PARG ACTIVITY MEDIATES POST-TRAUMATIC INFLAMMATORY REACTION AFTER EXPERIMENTAL SPINAL CORD TRAUMA

Abstract

The aim of the present study was to examine the role of poly(ADP-ribose) glycohydrolase (PARG) on the modulation of the inflammatory response and tissue injury associated with neurotrauma. Spinal cord trauma was induced in WT mice by the application of vascular clips (force of 24 g) to the dura via a four-level T5-T8 laminectomy. Spinal cord injury in WT mice resulted in severe trauma characterized by edema, neutrophil infiltration, and cytokine production followed by recruitment of other inflammatory cells, production of a range of inflammation mediators, tissue damage, apoptosis and disease.
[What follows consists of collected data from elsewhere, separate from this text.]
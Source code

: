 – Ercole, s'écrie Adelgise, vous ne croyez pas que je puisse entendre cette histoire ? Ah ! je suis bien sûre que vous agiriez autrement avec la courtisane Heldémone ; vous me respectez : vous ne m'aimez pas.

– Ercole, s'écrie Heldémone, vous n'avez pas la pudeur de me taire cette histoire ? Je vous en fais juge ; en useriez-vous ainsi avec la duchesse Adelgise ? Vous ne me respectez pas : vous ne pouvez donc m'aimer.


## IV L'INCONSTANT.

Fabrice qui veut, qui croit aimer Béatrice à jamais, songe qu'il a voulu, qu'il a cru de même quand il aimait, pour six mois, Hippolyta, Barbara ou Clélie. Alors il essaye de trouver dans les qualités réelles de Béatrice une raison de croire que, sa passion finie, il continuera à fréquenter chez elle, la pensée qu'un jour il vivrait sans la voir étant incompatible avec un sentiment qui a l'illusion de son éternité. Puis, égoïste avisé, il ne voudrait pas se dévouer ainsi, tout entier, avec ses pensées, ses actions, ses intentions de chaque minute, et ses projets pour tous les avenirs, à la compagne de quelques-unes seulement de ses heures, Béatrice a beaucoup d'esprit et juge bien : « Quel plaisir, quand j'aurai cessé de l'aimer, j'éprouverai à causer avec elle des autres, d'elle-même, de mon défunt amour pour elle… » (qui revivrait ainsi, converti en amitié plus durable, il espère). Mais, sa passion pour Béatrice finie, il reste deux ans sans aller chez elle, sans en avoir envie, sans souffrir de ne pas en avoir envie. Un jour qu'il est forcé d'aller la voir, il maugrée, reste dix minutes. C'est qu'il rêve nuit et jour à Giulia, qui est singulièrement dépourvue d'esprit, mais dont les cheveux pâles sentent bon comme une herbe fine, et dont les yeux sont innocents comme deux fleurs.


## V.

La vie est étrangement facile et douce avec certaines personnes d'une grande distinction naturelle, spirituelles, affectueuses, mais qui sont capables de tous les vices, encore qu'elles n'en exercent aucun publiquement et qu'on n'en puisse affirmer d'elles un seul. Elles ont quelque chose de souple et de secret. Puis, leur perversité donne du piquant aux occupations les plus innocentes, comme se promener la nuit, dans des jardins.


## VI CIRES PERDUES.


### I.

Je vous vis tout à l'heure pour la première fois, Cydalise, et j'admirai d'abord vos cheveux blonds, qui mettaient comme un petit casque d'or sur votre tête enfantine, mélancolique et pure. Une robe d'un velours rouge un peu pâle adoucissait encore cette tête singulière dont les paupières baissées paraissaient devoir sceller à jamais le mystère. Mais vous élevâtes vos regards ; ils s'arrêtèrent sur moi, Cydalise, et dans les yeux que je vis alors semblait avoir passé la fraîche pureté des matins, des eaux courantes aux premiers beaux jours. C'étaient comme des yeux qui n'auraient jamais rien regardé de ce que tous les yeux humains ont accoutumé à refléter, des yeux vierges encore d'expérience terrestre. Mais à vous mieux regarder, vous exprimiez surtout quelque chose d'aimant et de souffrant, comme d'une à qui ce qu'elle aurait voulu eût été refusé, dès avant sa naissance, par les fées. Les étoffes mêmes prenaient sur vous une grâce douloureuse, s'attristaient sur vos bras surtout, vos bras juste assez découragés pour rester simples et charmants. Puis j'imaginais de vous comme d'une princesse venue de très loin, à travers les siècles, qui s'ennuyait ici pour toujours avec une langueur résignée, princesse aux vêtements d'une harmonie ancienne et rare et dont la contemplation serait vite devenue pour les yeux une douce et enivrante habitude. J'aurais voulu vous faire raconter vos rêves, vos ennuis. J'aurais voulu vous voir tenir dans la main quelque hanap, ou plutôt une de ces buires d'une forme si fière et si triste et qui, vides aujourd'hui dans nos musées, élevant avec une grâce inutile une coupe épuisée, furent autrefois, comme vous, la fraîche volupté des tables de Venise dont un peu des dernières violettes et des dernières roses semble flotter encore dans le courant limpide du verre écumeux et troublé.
The genetic disruption of the PARG gene in mice or the pharmacological inhibition of PARG with GPI 16552 (40 mg/kg intraperitoneally bolus), a novel and potent PARG inhibitor, significantly reduced the degree of spinal cord inflammation and tissue injury (histological score), neutrophils infiltration, iNOS, nitrotyrosine, COX2, and cytokines production (TNF-α and IL-1β), and apoptosis. In a separate experiment we have clearly demonstrated that PARG inhibition significantly ameliorated the recovery of limb function. Taken together, our results indicate that PARG activity modulates the inflammatory response and tissue injury events associated with spinal cord trauma and participate in target organ damage under these conditions.